When you are one the one side, you are sleeping on your shoulder blade, and your shoulder is forward. This is problematic because this is what 90% of us do all day long: sit at a desk, and hunch our shoulders forward.

It causes a chain reaction in our upper bodies: the chest muscles get shorter, the back muscle on the side you are sleeping on gets over stretched [and therefore asymmetrically weak], and you end up accentuating the hunched over posture chiropractors work so hard to get rid of!

Side-sleeping eventually accentuates the bad postural habits we develop in every day life, making them that much harder to break.
Comment by dr | stephanie on March 25, 2010 at 10:54am
Caroline - you bring up a good point [and are correct]- after a certain point in pregnancy, it is no longer recommended to sleep on your back. The size of the baby will start to compress the abdominal aorta - not good [for you or baby!] So during pregnancy, (usually in the 2nd trimester through to birth) sleeping on your side is perfectly acceptable, and quite frankly the only position you can get into. I often have patients purchase body pillows. This helps not only in terms of comfort [and something to snuggle up to] but it helps support the pelvic and hip alignment.
Comment by dr | stephanie on March 25, 2010 at 10:50am
Wow guys I am so happy to read all of these comments! I am going to try and answer them one by one...

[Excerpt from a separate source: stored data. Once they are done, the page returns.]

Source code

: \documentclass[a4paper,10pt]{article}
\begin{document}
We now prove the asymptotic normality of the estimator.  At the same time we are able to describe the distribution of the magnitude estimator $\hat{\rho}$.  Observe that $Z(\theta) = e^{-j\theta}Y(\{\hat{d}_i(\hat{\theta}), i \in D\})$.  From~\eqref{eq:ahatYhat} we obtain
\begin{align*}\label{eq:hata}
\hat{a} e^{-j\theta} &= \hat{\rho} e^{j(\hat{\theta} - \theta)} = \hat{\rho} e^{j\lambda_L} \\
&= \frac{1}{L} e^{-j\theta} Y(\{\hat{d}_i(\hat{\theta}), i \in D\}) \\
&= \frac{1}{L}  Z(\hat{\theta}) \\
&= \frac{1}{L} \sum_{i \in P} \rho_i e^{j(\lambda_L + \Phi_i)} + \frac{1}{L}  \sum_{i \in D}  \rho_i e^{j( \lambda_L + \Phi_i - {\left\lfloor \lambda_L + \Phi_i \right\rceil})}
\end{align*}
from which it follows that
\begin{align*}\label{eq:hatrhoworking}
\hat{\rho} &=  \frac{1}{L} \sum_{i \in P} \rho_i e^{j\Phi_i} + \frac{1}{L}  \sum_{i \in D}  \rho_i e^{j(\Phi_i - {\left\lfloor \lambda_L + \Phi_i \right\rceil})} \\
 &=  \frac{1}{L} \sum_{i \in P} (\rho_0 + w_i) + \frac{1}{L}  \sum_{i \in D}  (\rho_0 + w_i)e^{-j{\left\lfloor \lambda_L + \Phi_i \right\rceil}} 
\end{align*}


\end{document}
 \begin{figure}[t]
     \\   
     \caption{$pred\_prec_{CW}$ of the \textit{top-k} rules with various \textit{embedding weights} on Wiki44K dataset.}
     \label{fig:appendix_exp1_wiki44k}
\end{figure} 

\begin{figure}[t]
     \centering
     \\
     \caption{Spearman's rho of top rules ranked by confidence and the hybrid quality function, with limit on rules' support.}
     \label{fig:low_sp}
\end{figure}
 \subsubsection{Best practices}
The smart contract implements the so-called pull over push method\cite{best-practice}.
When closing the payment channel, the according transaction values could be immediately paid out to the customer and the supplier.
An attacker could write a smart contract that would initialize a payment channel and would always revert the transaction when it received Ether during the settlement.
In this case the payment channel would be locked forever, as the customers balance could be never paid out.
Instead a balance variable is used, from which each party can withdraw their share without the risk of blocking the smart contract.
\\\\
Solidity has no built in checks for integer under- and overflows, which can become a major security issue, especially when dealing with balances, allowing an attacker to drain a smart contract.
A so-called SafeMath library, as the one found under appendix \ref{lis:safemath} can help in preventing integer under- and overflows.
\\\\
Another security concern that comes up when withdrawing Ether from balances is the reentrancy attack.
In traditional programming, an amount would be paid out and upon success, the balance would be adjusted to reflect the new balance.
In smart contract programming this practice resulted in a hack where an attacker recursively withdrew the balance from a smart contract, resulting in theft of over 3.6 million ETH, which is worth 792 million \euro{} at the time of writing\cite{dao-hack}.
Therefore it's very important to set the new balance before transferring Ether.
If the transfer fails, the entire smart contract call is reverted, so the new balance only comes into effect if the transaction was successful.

Comment by MNAE on March 24, 2010 at 12:58pm
Thanks for reminding me about proper sleeping position. Overtime I've moved over to my side from my back, so now I am trying to train myself back. But, from a young age I have always been told to sleep on my side when sick or having breathing trouble, is there any truth in this?
Comment by Dave Shishkoff on March 23, 2010 at 6:35pm
Curious why sleeping on your side is so bad..? I think i end up rolling a fair bit, one side or the other, and on my back..
Comment by Sarah V on March 23, 2010 at 5:08am
I've been suffering with a bad back recently so been trying to sleep on my back instead of my front.
I can fall alseep on my back but wake up on my front so it's knowing how to stop yourself rolling over in the night.